Las cosas cambian. Ya no hay angustia enfermiza sino ansiedad
esperanzadora. Las nubes no tienen forma de pasado y el desayuno ya no sabe a
preocupación. Las cosas cambian.
Los lugares favoritos volvieron a ser seguros, las batallas se
libran en muros ajenos, acá ya no cae ni la esquirla de una indirecta y mi
trinchera está protegida por un ángel hecho de pasta.
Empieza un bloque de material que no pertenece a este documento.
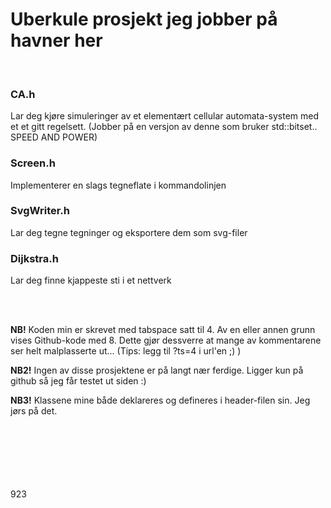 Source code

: <h1>Uberkule prosjekt jeg jobber på havner her</h1>

</br>

<h3>CA.h</h3>
<p>Lar deg kjøre simuleringer av et elementært cellular automata-system med et 
		et gitt regelsett. (Jobber på en versjon av denne som bruker 
		std::bitset.. SPEED AND POWER)</p>

<h3>Screen.h</h3>
<p>Implementerer en slags tegneflate i 
		kommandolinjen</p>

<h3>SvgWriter.h</h3>
<p>Lar deg tegne tegninger og eksportere dem som 
		svg-filer</p>

<h3>Dijkstra.h</h3>
<p>Lar deg finne kjappeste sti i et nettverk</p>

</br></br>

<b>NB!</b> Koden min er skrevet med tabspace satt til 4. Av en eller annen grunn
		vises Github-kode med 8. Dette gjør dessverre at mange av kommentarene
		ser helt malplasserte ut... (Tips: legg til ?ts=4 i url'en ;) )

<b>NB2!</b> Ingen av disse prosjektene er på langt nær ferdige. Ligger kun
		på github så jeg får testet ut siden :)

<b>NB3!</b> Klassene mine både deklareres og defineres i header-filen sin. Jeg 
		jørs på det.

</br></br></br></br></br></br>
923
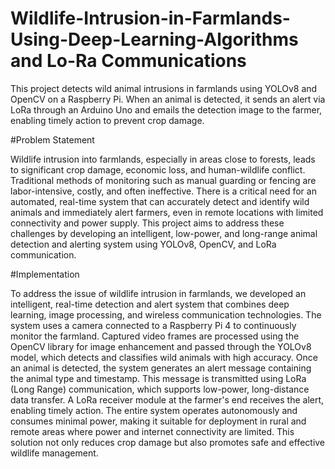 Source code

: # Wildlife-Intrusion-in-Farmlands-Using-Deep-Learning-Algorithms and Lo-Ra Communications
This project detects wild animal intrusions in farmlands using YOLOv8 and OpenCV on a Raspberry Pi. When an animal is detected, it sends an alert via LoRa through an Arduino Uno and emails the detection image to the farmer, enabling timely action to prevent crop damage.

#Problem Statement 

Wildlife intrusion into farmlands, especially in areas close to forests, leads to significant crop damage, economic loss, and human-wildlife conflict. Traditional methods of monitoring such as manual guarding or fencing are labor-intensive, costly, and often ineffective. There is a critical need for an automated, real-time system that can accurately detect and identify wild animals and immediately alert farmers, even in remote locations with limited connectivity and power supply. This project aims to address these challenges by developing an intelligent, low-power, and long-range animal detection and alerting system using YOLOv8, OpenCV, and LoRa communication.

#Implementation


To address the issue of wildlife intrusion in farmlands, we developed an intelligent, real-time detection and alert system that combines deep learning, image processing, and wireless communication technologies.
The system uses a camera connected to a Raspberry Pi 4 to continuously monitor the farmland. Captured video frames are processed using the OpenCV library for image enhancement and passed through the YOLOv8 model, which detects and classifies wild animals with high accuracy.
Once an animal is detected, the system generates an alert message containing the animal type and timestamp. This message is transmitted using LoRa (Long Range) communication, which supports low-power, long-distance data transfer. A LoRa receiver module at the farmer's end receives the alert, enabling timely action.
The entire system operates autonomously and consumes minimal power, making it suitable for deployment in rural and remote areas where power and internet connectivity are limited. This solution not only reduces crop damage but also promotes safe and effective wildlife management.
Las cosas cambian y parecen irreconocibles. Los tragos
amargos se volvieron insípidos, el insomnio ahora es voluntario, los problemas
se disipan suaves como soplo a diente de león y la fuerza de voluntad por fin
entró al gimnasio. Las cosas cambian y nunca más serán iguales, por fortuna.
Cambian los discursos. Desescalar el lenguaje tuvo sus
frutos y las palabras “viaje, aurora, baile, postre, fideo y pechos” remplazan términos obsoletos como “imposible,
desastroso, tóxico, estancado y frustrado”. Los diálogos se bailan en la sala, la
comisión de paz es una pequeña expedición a su habitación y la restitución se efectúa
con un abrazo por la espalda.
Las oportunidades se volvieron tendencia y los lamentos
errores 404. Algunos recuerdos se van directo al spam y aparece la vacuna contra
el stalkeo.
Los miedos son más peligrosos que Pacho Santos con un teaser.
Nos vuelven vulnerables como la defensa de Millonarios y nos acosan como el
defensor del pueblo. Acumular temores es más peligroso que un tuitero
vengativo. Pero un día las cosas cambian. De la nada aparecen los motivos
debajo de la almohada y el primer aliento del día es más fuerte que Chuck
Norris. El tiempo avanza y los planes in-creíbles son más certeros que nunca.
El camino de la vida parece recién pavimentado.
Ahora los días tienen el cabello rubio y dan besos chiquitos.
Pronuncian con dificultad la letra Ñ y hablan como si estuvieran cantando. Las
cosas cambiaron, y cambiaron para bien.